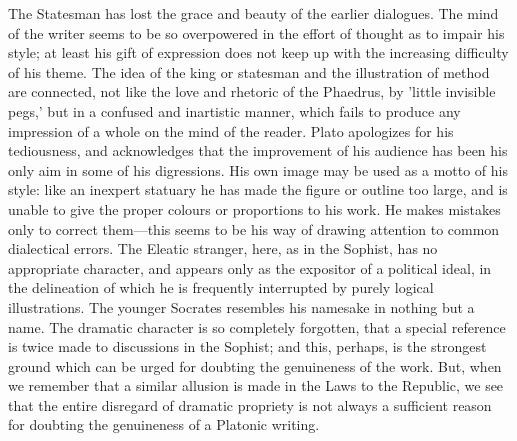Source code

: \documentclass[11pt,letter]{article}
\begin{document}
\par  The Statesman has lost the grace and beauty of the earlier dialogues. The mind of the writer seems to be so overpowered in the effort of thought as to impair his style; at least his gift of expression does not keep up with the increasing difficulty of his theme. The idea of the king or statesman and the illustration of method are connected, not like the love and rhetoric of the Phaedrus, by 'little invisible pegs,' but in a confused and inartistic manner, which fails to produce any impression of a whole on the mind of the reader. Plato apologizes for his tediousness, and acknowledges that the improvement of his audience has been his only aim in some of his digressions. His own image may be used as a motto of his style: like an inexpert statuary he has made the figure or outline too large, and is unable to give the proper colours or proportions to his work. He makes mistakes only to correct them—this seems to be his way of drawing attention to common dialectical errors. The Eleatic stranger, here, as in the Sophist, has no appropriate character, and appears only as the expositor of a political ideal, in the delineation of which he is frequently interrupted by purely logical illustrations. The younger Socrates resembles his namesake in nothing but a name. The dramatic character is so completely forgotten, that a special reference is twice made to discussions in the Sophist; and this, perhaps, is the strongest ground which can be urged for doubting the genuineness of the work. But, when we remember that a similar allusion is made in the Laws to the Republic, we see that the entire disregard of dramatic propriety is not always a sufficient reason for doubting the genuineness of a Platonic writing.
\end{document}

* * * * * * *

What you are asked to do:
Above are the records; repeat them exactly, omitting every picture.

Answer box:
Source code

: \documentclass[11pt,letter]{article}
\begin{document}
\par  The Statesman has lost the grace and beauty of the earlier dialogues. The mind of the writer seems to be so overpowered in the effort of thought as to impair his style; at least his gift of expression does not keep up with the increasing difficulty of his theme. The idea of the king or statesman and the illustration of method are connected, not like the love and rhetoric of the Phaedrus, by 'little invisible pegs,' but in a confused and inartistic manner, which fails to produce any impression of a whole on the mind of the reader. Plato apologizes for his tediousness, and acknowledges that the improvement of his audience has been his only aim in some of his digressions. His own image may be used as a motto of his style: like an inexpert statuary he has made the figure or outline too large, and is unable to give the proper colours or proportions to his work. He makes mistakes only to correct them—this seems to be his way of drawing attention to common dialectical errors. The Eleatic stranger, here, as in the Sophist, has no appropriate character, and appears only as the expositor of a political ideal, in the delineation of which he is frequently interrupted by purely logical illustrations. The younger Socrates resembles his namesake in nothing but a name. The dramatic character is so completely forgotten, that a special reference is twice made to discussions in the Sophist; and this, perhaps, is the strongest ground which can be urged for doubting the genuineness of the work. But, when we remember that a similar allusion is made in the Laws to the Republic, we see that the entire disregard of dramatic propriety is not always a sufficient reason for doubting the genuineness of a Platonic writing.
\end{document}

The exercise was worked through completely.